### What needs to be done:
In the entries below, the word "换手率障眼法" appears on some lines. Copy each of those lines.

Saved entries

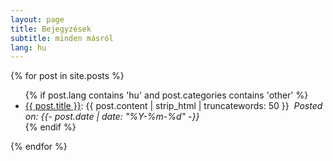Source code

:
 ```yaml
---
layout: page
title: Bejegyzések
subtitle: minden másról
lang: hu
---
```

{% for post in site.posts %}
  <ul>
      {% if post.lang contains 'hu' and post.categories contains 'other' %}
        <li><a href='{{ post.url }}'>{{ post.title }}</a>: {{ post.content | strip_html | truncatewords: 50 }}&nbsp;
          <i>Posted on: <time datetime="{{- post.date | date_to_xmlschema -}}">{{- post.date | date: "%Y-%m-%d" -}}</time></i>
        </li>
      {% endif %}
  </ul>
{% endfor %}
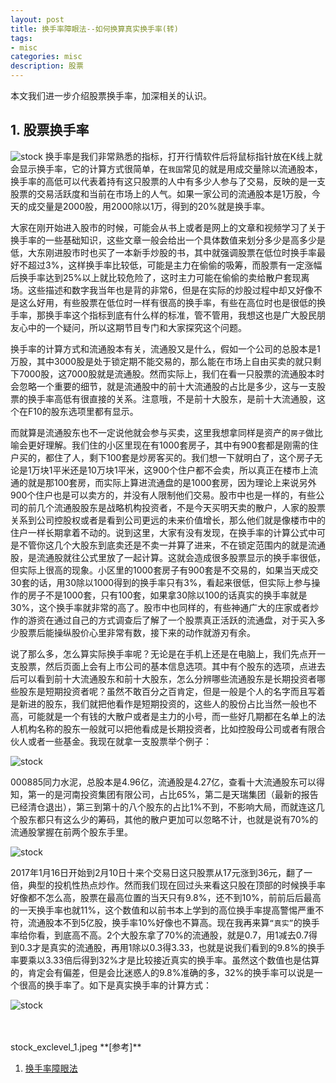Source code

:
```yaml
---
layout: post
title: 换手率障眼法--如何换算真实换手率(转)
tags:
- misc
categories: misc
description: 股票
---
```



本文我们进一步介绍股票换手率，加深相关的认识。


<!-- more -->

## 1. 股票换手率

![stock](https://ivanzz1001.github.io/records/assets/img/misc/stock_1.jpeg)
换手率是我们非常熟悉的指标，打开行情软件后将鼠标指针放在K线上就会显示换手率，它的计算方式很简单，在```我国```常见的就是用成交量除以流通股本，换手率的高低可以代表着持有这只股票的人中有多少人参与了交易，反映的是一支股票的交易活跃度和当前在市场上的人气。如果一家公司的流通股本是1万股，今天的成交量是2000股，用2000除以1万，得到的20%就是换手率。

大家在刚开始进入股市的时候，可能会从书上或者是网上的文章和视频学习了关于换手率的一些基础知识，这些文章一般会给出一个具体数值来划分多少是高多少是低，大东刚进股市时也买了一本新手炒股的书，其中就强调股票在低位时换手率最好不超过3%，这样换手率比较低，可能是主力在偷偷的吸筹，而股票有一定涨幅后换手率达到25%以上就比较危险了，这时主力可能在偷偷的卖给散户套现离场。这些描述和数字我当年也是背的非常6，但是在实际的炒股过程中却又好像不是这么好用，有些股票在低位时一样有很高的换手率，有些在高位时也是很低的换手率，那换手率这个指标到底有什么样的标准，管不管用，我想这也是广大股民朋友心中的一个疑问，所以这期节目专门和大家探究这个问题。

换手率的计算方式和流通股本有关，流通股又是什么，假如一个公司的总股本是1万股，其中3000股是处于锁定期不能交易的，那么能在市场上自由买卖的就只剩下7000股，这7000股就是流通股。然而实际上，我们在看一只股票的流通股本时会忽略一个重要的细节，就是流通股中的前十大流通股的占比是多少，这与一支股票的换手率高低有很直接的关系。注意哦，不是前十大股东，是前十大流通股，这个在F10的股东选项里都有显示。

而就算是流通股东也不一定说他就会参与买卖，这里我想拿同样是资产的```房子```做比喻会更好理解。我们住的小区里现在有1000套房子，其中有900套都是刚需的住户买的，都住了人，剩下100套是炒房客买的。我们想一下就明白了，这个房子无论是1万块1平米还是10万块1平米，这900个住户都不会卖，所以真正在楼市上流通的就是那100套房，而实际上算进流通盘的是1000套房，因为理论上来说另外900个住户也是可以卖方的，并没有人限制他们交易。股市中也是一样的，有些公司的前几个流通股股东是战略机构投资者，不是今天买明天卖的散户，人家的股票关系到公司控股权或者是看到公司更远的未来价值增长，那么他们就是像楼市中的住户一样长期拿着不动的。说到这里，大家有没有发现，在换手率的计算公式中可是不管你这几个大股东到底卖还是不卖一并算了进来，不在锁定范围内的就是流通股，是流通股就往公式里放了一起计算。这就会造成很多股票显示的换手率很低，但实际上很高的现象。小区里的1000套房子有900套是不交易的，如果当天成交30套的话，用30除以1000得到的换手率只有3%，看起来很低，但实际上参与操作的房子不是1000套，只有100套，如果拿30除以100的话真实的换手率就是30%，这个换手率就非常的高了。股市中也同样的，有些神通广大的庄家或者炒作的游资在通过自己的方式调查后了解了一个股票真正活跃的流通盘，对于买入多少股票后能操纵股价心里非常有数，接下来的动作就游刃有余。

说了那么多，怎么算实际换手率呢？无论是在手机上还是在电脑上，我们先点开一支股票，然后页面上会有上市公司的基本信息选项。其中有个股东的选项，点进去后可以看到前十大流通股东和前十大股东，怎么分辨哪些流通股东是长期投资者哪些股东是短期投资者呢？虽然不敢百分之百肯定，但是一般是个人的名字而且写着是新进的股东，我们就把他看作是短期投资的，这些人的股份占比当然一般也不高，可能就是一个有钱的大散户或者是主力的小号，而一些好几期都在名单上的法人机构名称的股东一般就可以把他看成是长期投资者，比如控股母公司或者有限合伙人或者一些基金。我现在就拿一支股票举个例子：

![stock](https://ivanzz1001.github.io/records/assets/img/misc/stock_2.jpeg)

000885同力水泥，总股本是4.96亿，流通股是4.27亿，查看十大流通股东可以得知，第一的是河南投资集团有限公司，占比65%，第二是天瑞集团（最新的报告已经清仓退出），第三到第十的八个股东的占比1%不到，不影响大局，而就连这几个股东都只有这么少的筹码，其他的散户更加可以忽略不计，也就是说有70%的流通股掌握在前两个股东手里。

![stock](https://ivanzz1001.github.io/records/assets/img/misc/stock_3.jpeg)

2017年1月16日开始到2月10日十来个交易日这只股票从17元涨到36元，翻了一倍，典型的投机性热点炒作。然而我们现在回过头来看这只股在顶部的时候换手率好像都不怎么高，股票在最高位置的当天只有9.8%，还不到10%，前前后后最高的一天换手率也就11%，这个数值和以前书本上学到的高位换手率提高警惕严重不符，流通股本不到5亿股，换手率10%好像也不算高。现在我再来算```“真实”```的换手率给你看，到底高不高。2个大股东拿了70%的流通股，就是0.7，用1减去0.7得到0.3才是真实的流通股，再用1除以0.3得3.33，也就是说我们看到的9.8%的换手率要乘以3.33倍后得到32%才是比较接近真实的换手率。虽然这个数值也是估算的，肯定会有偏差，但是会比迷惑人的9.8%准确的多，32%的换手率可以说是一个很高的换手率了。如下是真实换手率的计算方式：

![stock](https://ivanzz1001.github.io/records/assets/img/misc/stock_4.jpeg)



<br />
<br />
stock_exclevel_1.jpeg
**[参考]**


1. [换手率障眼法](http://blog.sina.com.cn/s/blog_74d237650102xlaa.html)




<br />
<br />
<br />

### Response to this task:
title: 换手率障眼法--如何换算真实换手率(转)
1. [换手率障眼法](http://blog.sina.com.cn/s/blog_74d237650102xlaa.html)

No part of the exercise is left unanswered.